If approved by the full Senate, the House, and Gov. Bill Walker, it would limit the state’s undesignated spending to $4.1 billion per year. The figure would be revised annually based on inflation and state population.
State spending is already limited by an amendment to the Alaska Constitution, but that limit has never been approached and many lawmakers, particularly in the 13-member Senate Majority, say a tighter limit is needed.
“We must control our spending in order to refill our savings accounts and sustain the programs Alaskans rely on in their everyday lives,” said Senate Majority Leader Peter Micciche, R-Soldotna, as he presented the bill to the committee. “Now is the time to pass an effective statutory appropriation limit.”
Micciche’s comments were backed by public testimony. Six callers, all from the Matanuska-Susitna Borough, said they want to see a smaller state government and less spending. (Others offered support by email.)
“We have a governor who is like, in the candy shop and 4 years old, eating as much candy as his parents will let him buy. I wish you would cut the governor’s budget and pass a 196 or a companion bill,” said Beth Fread of Palmer. “I just really believe we have gone way off track with our spending and our dipping into other people’s pockets for the money government should be able to handle.”
Jeremy Price, of Alaska’s chapter of Americans for Prosperity, testified in person.
“Boy, I hope we get these spending limitations in place and take care of (the state’s debt obligations),” he said.
After public testimony, the committee advanced the bill to the Senate Finance Committee, which drafted the measure and views it as a key component of a long-term solution to Alaska’s multibillion-dollar annual budget deficit.
Each year, Alaska’s budget is paid with money from three main sources: the federal government, fees and program earnings (such as ferry tickets and university tuition), and the state’s general fund.
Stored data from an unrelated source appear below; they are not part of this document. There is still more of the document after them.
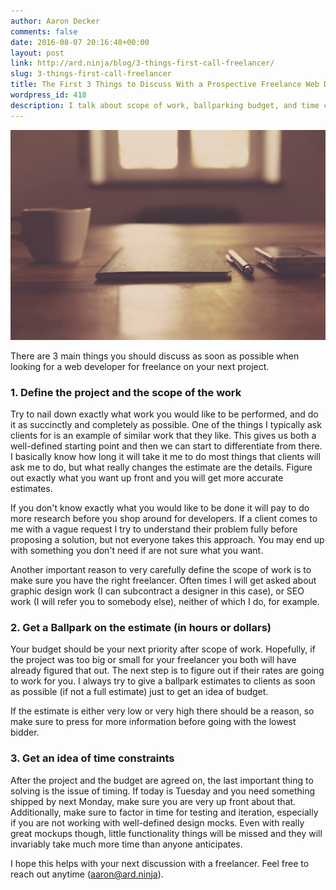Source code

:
 ```yaml
---
author: Aaron Decker
comments: false
date: 2016-08-07 20:16:48+00:00
layout: post
link: http://ard.ninja/blog/3-things-first-call-freelancer/
slug: 3-things-first-call-freelancer
title: The First 3 Things to Discuss With a Prospective Freelance Web Developer
wordpress_id: 418
description: I talk about scope of work, ballparking budget, and time constraints as the 3 things you need to discover immediately
---
```


![freelancers](/images/blog/freelance.jpg)

There are 3 main things you should discuss as soon as possible when looking for a web developer for freelance on your next project.


### 1. Define the project and the scope of the work


Try to nail down exactly what work you would like to be performed, and do it as succinctly and completely as possible. One of the things I typically ask clients for is an example of similar work that they like. This gives us both a well-defined starting point and then we can start to differentiate from there. I basically know how long it will take it me to do most things that clients will ask me to do, but what really changes the estimate are the details. Figure out exactly what you want up front and you will get more accurate estimates.

If you don't know exactly what you would like to be done it will pay to do more research before you shop around for developers. If a client comes to me with a vague request I try to understand their problem fully before proposing a solution, but not everyone takes this approach. You may end up with something you don't need if are not sure what you want.

Another important reason to very carefully define the scope of work is to make sure you have the right freelancer. Often times I will get asked about graphic design work (I can subcontract a designer in this case), or SEO work (I will refer you to somebody else), neither of which I do, for example.


### 2. Get a Ballpark on the estimate (in hours or dollars)


Your budget should be your next priority after scope of work. Hopefully, if the project was too big or small for your freelancer you both will have already figured that out. The next step is to figure out if their rates are going to work for you. I always try to give a ballpark estimates to clients as soon as possible (if not a full estimate) just to get an idea of budget.

If the estimate is either very low or very high there should be a reason, so make sure to press for more information before going with the lowest bidder.


### 3. Get an idea of time constraints


After the project and the budget are agreed on, the last important thing to solving is the issue of timing. If today is Tuesday and you need something shipped by next Monday, make sure you are very up front about that. Additionally, make sure to factor in time for testing and iteration, especially if you are not working with well-defined design mocks. Even with really great mockups though, little functionality things will be missed and they will invariably take much more time than anyone anticipates.



I hope this helps with your next discussion with a freelancer. Feel free to reach out anytime (aaron@ard.ninja).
SB 196 limits that last category of spending but carves out exemptions for the Permanent Fund Dividend, state debt payments and the state’s construction and renovation budget.
Last year, the Legislature approved $5.1 billion in general fund spending, according to figures from the state Office of Management and Budget. According to figures provided by Senate Finance Committee staff, the exclusions within SB 196 mean only $3.93 billion of that amount would be subject to the cap.
Spending is expected to be higher this year, and Sen. Kevin Meyer, R-Anchorage, suggested the cap-targeted section of the budget could be as much as $4.6 billion.
“That’s what, almost a $500 million reduction from what the budget is now?” he asked Micciche.
“That’s correct, Mr. Chairman. I’m uncomfortable with the current level of UGF spend, excluding dividends, that we are currently at,” Micciche replied.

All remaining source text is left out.